Sebelumnya, pendiri Huawei Ren Zhengfei mengatakan kepada para stafnya bahwa cloud akan menjadi prioritas perusahaaan pada 2021. Namun, ia menegaskan bahwa langkah ini bukan untuk menyaingi Alibaba dan Amazon.
"Tidak mungkin bagi kami untuk mengikuti jalur yang sama seperti keduanya.
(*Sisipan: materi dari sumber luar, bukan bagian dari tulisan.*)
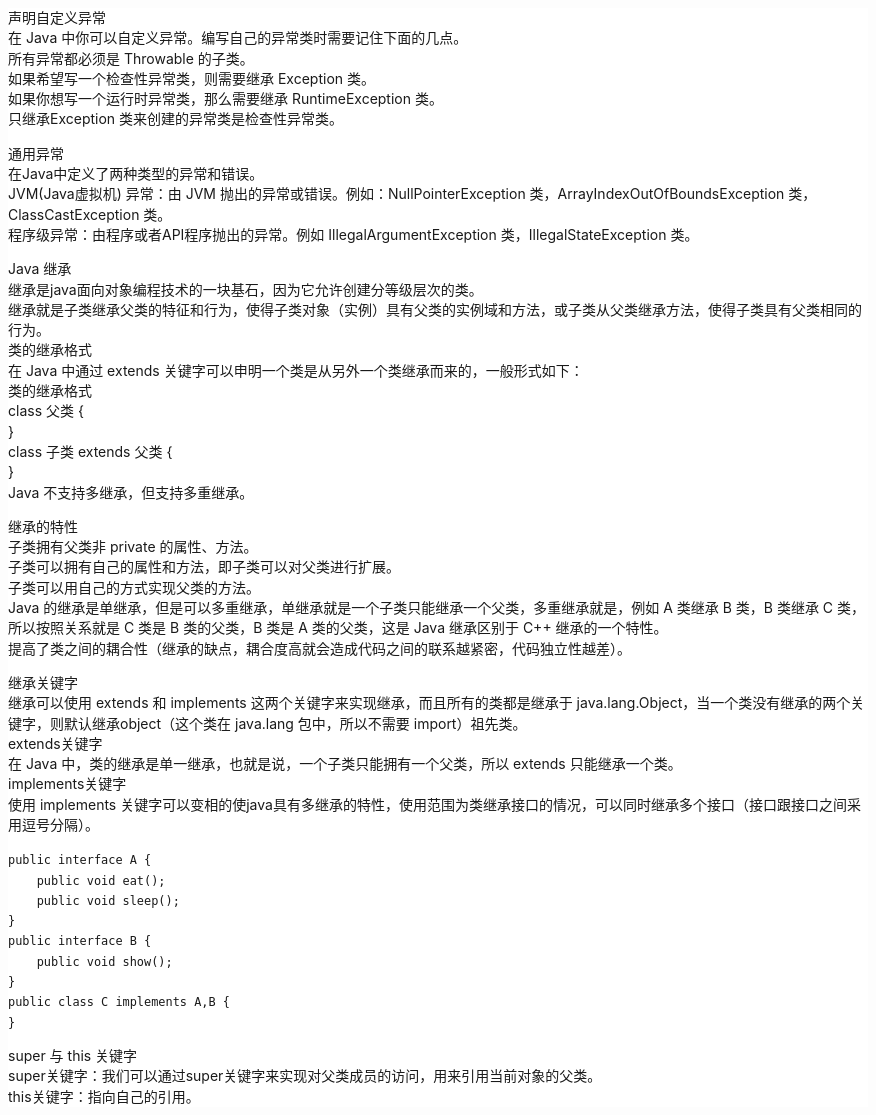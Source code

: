 声明自定义异常  
在 Java 中你可以自定义异常。编写自己的异常类时需要记住下面的几点。  
所有异常都必须是 Throwable 的子类。  
如果希望写一个检查性异常类，则需要继承 Exception 类。  
如果你想写一个运行时异常类，那么需要继承 RuntimeException 类。  
只继承Exception 类来创建的异常类是检查性异常类。  
  
通用异常  
在Java中定义了两种类型的异常和错误。  
JVM(Java虚拟机) 异常：由 JVM 抛出的异常或错误。例如：NullPointerException 类，ArrayIndexOutOfBoundsException 类，ClassCastException 类。  
程序级异常：由程序或者API程序抛出的异常。例如 IllegalArgumentException 类，IllegalStateException 类。  
  
Java 继承  
继承是java面向对象编程技术的一块基石，因为它允许创建分等级层次的类。  
继承就是子类继承父类的特征和行为，使得子类对象（实例）具有父类的实例域和方法，或子类从父类继承方法，使得子类具有父类相同的行为。  
类的继承格式  
在 Java 中通过 extends 关键字可以申明一个类是从另外一个类继承而来的，一般形式如下：  
类的继承格式  
class 父类 {  
}  
class 子类 extends 父类 {  
}  
Java 不支持多继承，但支持多重继承。  
  
继承的特性  
子类拥有父类非 private 的属性、方法。  
子类可以拥有自己的属性和方法，即子类可以对父类进行扩展。  
子类可以用自己的方式实现父类的方法。  
Java 的继承是单继承，但是可以多重继承，单继承就是一个子类只能继承一个父类，多重继承就是，例如 A 类继承 B 类，B 类继承 C 类，所以按照关系就是 C 类是 B 类的父类，B 类是 A 类的父类，这是 Java 继承区别于 C++ 继承的一个特性。  
提高了类之间的耦合性（继承的缺点，耦合度高就会造成代码之间的联系越紧密，代码独立性越差）。  
  
继承关键字  
继承可以使用 extends 和 implements 这两个关键字来实现继承，而且所有的类都是继承于 java.lang.Object，当一个类没有继承的两个关键字，则默认继承object（这个类在 java.lang 包中，所以不需要 import）祖先类。  
extends关键字  
在 Java 中，类的继承是单一继承，也就是说，一个子类只能拥有一个父类，所以 extends 只能继承一个类。  
implements关键字  
使用 implements 关键字可以变相的使java具有多继承的特性，使用范围为类继承接口的情况，可以同时继承多个接口（接口跟接口之间采用逗号分隔）。  
```  
public interface A {  
    public void eat();  
    public void sleep();  
}  
public interface B {  
    public void show();  
}  
public class C implements A,B {  
}  
```  
  
super 与 this 关键字  
super关键字：我们可以通过super关键字来实现对父类成员的访问，用来引用当前对象的父类。  
this关键字：指向自己的引用。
Mereka memiliki akses atas uang tak terbatas di pasar saham AS," kata Ren dikutip dari South China Morning Post, pada Januari (3/1).
Menurutnya, fokus Huawei kepada pasar cloud adalah untuk mengurangi skala tekanan dari AS. Huawei masuk daftar hitam (blacklist) terkait perdagangan AS sejak Mei 2019. Alhasil, perusahaan Negeri Paman Sam yang ingin bekerja sama harus mengajukan izin kepada pemerintah terlebih dahulu.
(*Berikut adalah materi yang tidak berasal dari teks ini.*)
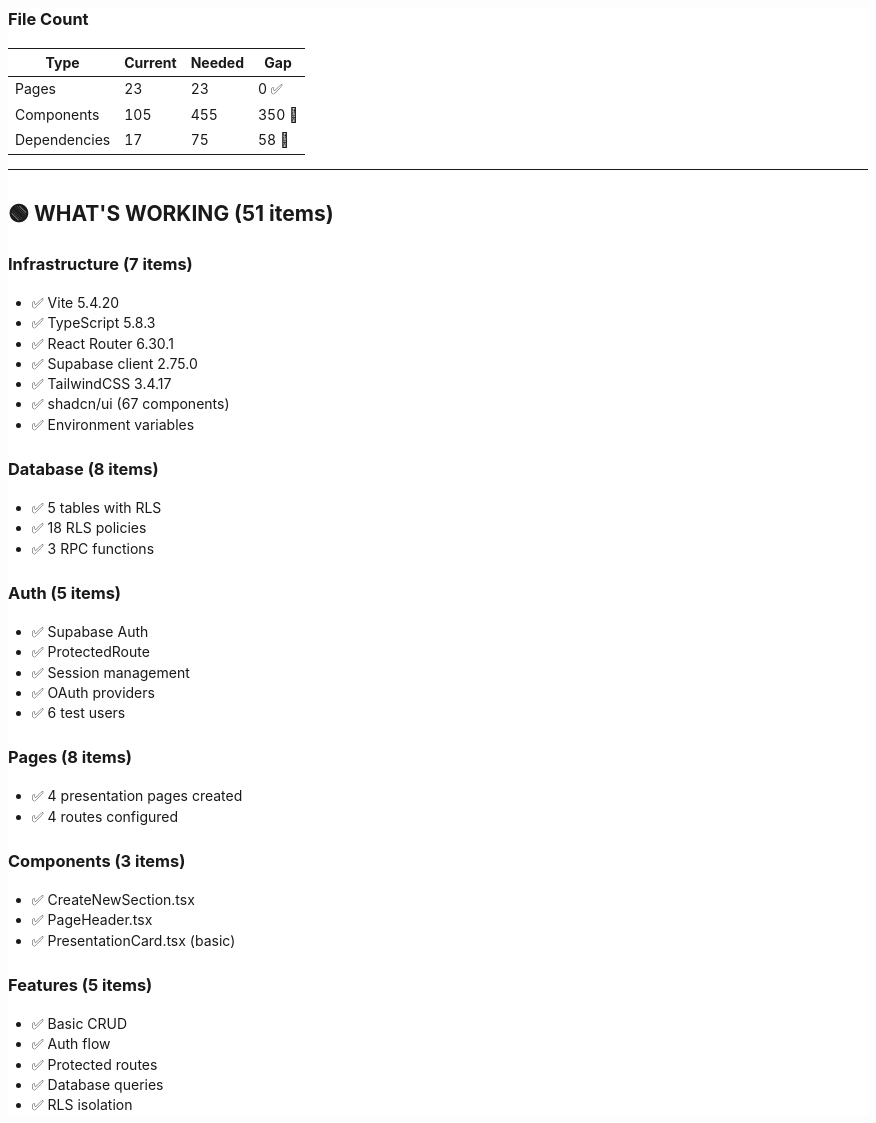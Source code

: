 ### File Count

| Type | Current | Needed | Gap |
|------|---------|--------|-----|
| Pages | 23 | 23 | 0 ✅ |
| Components | 105 | 455 | 350 🔴 |
| Dependencies | 17 | 75 | 58 🔴 |

---

## 🟢 WHAT'S WORKING (51 items)

### Infrastructure (7 items)
- ✅ Vite 5.4.20
- ✅ TypeScript 5.8.3
- ✅ React Router 6.30.1
- ✅ Supabase client 2.75.0
- ✅ TailwindCSS 3.4.17
- ✅ shadcn/ui (67 components)
- ✅ Environment variables

### Database (8 items)
- ✅ 5 tables with RLS
- ✅ 18 RLS policies
- ✅ 3 RPC functions

### Auth (5 items)
- ✅ Supabase Auth
- ✅ ProtectedRoute
- ✅ Session management
- ✅ OAuth providers
- ✅ 6 test users

### Pages (8 items)
- ✅ 4 presentation pages created
- ✅ 4 routes configured

### Components (3 items)
- ✅ CreateNewSection.tsx
- ✅ PageHeader.tsx
- ✅ PresentationCard.tsx (basic)

### Features (5 items)
- ✅ Basic CRUD
- ✅ Auth flow
- ✅ Protected routes
- ✅ Database queries
- ✅ RLS isolation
Raksasa teknologi asal AS seperti Google sudah beberapa kali mengajukan izin bermitra dengan Huawei, tetapi lisensinya kedaluwarsa pada Agustus lalu. Kini, ponsel dan tablet Huawei yang diluncurkan setelah pertengahan Mei 2019, tidak akan didukung oleh Google Mobile Services (GMS) seperti Gmail dan YouTube.
Sanksi AS juga mengharuskan pembuat cip asing yang menggunakan teknologi AS untuk mengajukan izin untuk menjual ke Huawei. Ini memaksa Huawei menyetop produksi cip per September 2020.
Alhasil, bisnis smartphone Huawei pun anjlok. Berdasarkan data Counterpoint, penjualan gawai produsen asal Cina itu turun 77% secara tahunan (year on year/yoy) pada kuartal III.
Pangsa pasar Huawei pun hanya 6% di Cina dan menempati peringkat enam. Padahal, raksasa teknologi ini pernah menguasai pasar gadget di Cina.
Secara global, Huawei terlempar dari posisi lima besar di bisnis ponsel. Perusahaan hanya mengirimkan 18,6 juta unit pada kuartal pertama tahun ini.
Pada Januari, lembaga riset TrendForce memperkirakan bahwa pangsa pasar Huawei menjadi ketujuh tahun ini. Artinya raksasa teknologi Cina itu diprediksi kalah dari Samsung, Apple, Xiaomi, OPPO, Vivo, dan Realme.